When plain EM algorithm doesn't work, we need to have approximations.
Let's try to approximate further. How about choosing Variational Inference, where we maximize the lower bound ($\log p(X | w) \geq \mathcal{L}(w, q)$) as above ($\underset{w, q}{\operatorname{maximize}} \mathcal{L}(w, q)$) (also known as the Variational Lower Bound or Evidence Lower Bound, abbreviated the ELBO) in the EM algorithm but restricting the variational distribution to one that can be factorized (i.e. $ q_{i}\left(t_{i}\right)=\widetilde{q}\left(t_{i 1}\right) \ldots \widetilde{q}\left(t_{i m}\right)$). However as it turns out, even this is intractable. We need to find out methods that scale the idea of variational inference for our latent variable model.
Besides being factorizable, let's also assume that the variational distribution of each individual object is Gaussian. So we have the following sequence of approximations:
$\underset{w, q}{\operatorname{maximize}} \mathcal{L}(w, q)$ (Maximize lower bound as in Plain EM)
$\Rightarrow$
$\underset{w, q_{1}, \ldots, q_{N}}{\operatorname{maximize}} \mathcal{L}\left(w, q_{1}, \ldots, q_{N}\right)$ subject to $q_{i}\left(t_{i}\right)=\widetilde{q}_{i}\left(t_{i 1}\right) \ldots \widetilde{q}_{i}\left(t_{i m}\right)$ (Factorized variational distribution)
$\Rightarrow$
$\underset{w, m_{1}, \ldots, s_{N} \atop s_{1}, \ldots, s_{N}}{\operatorname{maximize}} \mathcal{L}\left(w, q_{1}, \ldots, q_{N}\right)$ subject to $q_{i}\left(t_{i}\right)=\mathcal{N}\left(m_{i}, \operatorname{diag}\left(s_{i}^{2}\right)\right)$ (Variational distribution for each object is a Gaussian). Each object will have a latent variable $t_{i}$ which will have it's own variational distribution $q_{i}$ and which will be parameterized by $m_{i}$ and $s_{i}$, which will be the parameters of our model which we will train. And then we will maximize our lower bound with respect to these parameters.

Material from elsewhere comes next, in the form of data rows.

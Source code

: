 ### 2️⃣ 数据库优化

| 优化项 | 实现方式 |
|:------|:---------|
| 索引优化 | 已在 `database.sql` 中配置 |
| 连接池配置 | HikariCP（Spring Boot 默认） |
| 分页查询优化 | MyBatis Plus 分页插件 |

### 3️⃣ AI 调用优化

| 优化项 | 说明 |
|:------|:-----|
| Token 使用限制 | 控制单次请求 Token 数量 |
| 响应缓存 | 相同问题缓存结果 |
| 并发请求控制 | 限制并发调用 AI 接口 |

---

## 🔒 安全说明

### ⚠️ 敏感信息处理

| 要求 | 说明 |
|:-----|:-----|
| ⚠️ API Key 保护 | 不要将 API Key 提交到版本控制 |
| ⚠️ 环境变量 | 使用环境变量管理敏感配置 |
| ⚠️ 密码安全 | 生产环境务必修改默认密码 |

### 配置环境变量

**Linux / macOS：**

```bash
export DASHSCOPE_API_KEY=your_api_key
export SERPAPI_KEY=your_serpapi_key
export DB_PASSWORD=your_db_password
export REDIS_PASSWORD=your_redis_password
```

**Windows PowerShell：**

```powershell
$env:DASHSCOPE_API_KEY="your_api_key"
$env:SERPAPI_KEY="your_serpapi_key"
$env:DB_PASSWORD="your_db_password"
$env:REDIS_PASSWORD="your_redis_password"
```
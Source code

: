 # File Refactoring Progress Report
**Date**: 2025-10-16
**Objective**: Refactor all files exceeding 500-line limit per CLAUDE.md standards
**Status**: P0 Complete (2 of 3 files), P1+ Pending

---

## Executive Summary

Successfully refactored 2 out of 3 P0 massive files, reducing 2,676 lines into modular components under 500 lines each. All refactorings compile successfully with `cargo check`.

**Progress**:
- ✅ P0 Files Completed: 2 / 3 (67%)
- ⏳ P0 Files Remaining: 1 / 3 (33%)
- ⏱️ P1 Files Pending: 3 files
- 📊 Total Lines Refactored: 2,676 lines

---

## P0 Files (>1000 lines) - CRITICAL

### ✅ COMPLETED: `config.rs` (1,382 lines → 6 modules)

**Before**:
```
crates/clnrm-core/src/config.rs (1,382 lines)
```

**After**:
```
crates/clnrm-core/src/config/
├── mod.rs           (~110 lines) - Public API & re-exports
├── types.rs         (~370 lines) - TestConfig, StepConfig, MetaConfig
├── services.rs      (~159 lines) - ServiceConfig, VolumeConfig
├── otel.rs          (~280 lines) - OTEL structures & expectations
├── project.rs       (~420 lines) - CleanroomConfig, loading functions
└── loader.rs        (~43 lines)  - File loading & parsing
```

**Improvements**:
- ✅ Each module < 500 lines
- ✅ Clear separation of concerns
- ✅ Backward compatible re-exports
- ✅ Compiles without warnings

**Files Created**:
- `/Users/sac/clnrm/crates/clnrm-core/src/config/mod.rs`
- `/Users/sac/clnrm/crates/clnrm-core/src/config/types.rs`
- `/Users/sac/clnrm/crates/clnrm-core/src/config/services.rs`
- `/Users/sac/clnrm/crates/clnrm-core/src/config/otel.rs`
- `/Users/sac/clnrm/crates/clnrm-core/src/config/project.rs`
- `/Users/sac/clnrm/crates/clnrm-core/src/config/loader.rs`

Looks like we are not yet out of the woods. We just added a number of parameters to our model. e.g. if our latent variables are of 50 dimensions, each of $m_{i}$ and $s_{i}$ will contribute 100 parameters per object to train. And if you have a million training objects, then we have 100 million more parameters just for the purpose of implementing an approximation model. The model will be very complex and will possibly overfit. Also it's not clear how to get these parameters for new objects during inference.

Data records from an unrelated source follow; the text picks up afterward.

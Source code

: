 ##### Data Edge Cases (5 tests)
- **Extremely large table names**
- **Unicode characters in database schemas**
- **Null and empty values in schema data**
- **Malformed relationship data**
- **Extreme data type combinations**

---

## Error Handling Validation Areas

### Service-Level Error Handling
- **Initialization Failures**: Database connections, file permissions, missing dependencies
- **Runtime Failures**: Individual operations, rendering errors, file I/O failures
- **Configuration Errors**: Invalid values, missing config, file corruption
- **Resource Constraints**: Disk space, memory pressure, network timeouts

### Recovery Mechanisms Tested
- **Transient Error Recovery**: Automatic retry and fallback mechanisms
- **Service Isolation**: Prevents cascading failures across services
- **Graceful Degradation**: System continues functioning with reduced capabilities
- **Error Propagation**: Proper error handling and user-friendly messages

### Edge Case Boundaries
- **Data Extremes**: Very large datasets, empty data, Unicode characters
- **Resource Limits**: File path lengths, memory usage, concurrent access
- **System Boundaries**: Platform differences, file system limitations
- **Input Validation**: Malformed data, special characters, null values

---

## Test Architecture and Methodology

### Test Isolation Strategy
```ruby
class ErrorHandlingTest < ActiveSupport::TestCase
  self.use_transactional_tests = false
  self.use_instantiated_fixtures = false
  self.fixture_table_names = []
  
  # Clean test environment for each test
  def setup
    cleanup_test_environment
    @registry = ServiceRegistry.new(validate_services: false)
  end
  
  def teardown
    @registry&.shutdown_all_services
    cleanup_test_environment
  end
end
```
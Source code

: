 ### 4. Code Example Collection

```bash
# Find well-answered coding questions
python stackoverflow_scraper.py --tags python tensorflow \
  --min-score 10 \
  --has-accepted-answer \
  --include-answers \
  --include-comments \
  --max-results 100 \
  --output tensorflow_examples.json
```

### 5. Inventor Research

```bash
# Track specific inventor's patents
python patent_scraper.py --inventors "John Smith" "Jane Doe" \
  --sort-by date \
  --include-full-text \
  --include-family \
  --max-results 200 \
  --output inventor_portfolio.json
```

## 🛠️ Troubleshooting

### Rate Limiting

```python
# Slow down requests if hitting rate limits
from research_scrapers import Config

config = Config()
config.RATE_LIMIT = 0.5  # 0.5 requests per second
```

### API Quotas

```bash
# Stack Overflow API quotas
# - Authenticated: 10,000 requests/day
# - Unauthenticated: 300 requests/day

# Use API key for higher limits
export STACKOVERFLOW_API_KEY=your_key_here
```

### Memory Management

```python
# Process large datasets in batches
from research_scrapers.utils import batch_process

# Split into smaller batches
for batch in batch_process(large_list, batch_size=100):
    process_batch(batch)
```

We cannot make all $q_{i}$'s same and yet we cannot afford to have all of them contribute such a huge number of parameters to the model. One approach to alleviate this problem is to have separate distribution for each object but all $q$'s will have a common form - we say that all $q_{i}$'s are of the same distribution (Gaussian) but have parameters that somehow depend on $x_{i}$'s and some weight. Here's the new optimization objective:
$\underset{w, \phi}{\operatorname{maximize}} \mathcal{L}\left(w, q_{1}, \ldots, q_{N}\right)$ subject to $q_{i}\left(t_{i}\right)=\mathcal{N}\left(m\left(x_{i}, \phi\right), \operatorname{diag}\left(s^{2}\left(x_{i}, \phi\right)\right)\right)$
Note here, we still have all $q_{i}$'s different but all of them have the same form depending on only 2 parameters $m$ and $s$.
And for new objects during inference, we can easily find its variational approximation $q$. We can pass this new object through the function $m$, and $s$ to compute the parameters of its Gaussian.
Now we need to maximize this lower bound with respect to $w$ and $\phi$, the latter being the parameter that enables us to convert the $x_{i}$'s to the parameters of the distribution.
We use a convolutional neural network (CNN) for this. This CNN will take as input the data object and will have its own parameter $\phi$ and output the values of $m$ and $s$:
Earlier using plain EM algorithm we needed to maximize the lower bound which was defined as follows:
Here $q$ is the actual posterior of the latent variables and was complicated and we only knew upto the normalization constant. And sampling using MCMC was also found to be expensive and slow.
But now we approximate $q$ with a Gaussian and we know how to compute the parameters of this Gaussian. So we can pass an object $x$ through a CNN with parameter $\phi$ and obtain the values of $m$ and $s$, the parameters of the Gaussian. Now we can easily sample from this Gaussian to approximate the expected value. Thus we have converted the intractable expectation into a value through sampling, because sampling is now cheap - we are sampling from Gaussians:
And refer to Fig 2 as to how we defined our model ${p(x | t, w)}$ using a CNN - we will feed the current CNN's output (see Fig 3) into the CNN in Fig 2. This is how the overall workflow looks like:
Here's the overall schematic diagram of the full model architecture:
This architecture is called Variational Autoencoder (VAE), as opposed to plain Autoencoders, as it has some sampling and variational approximations as part of the model.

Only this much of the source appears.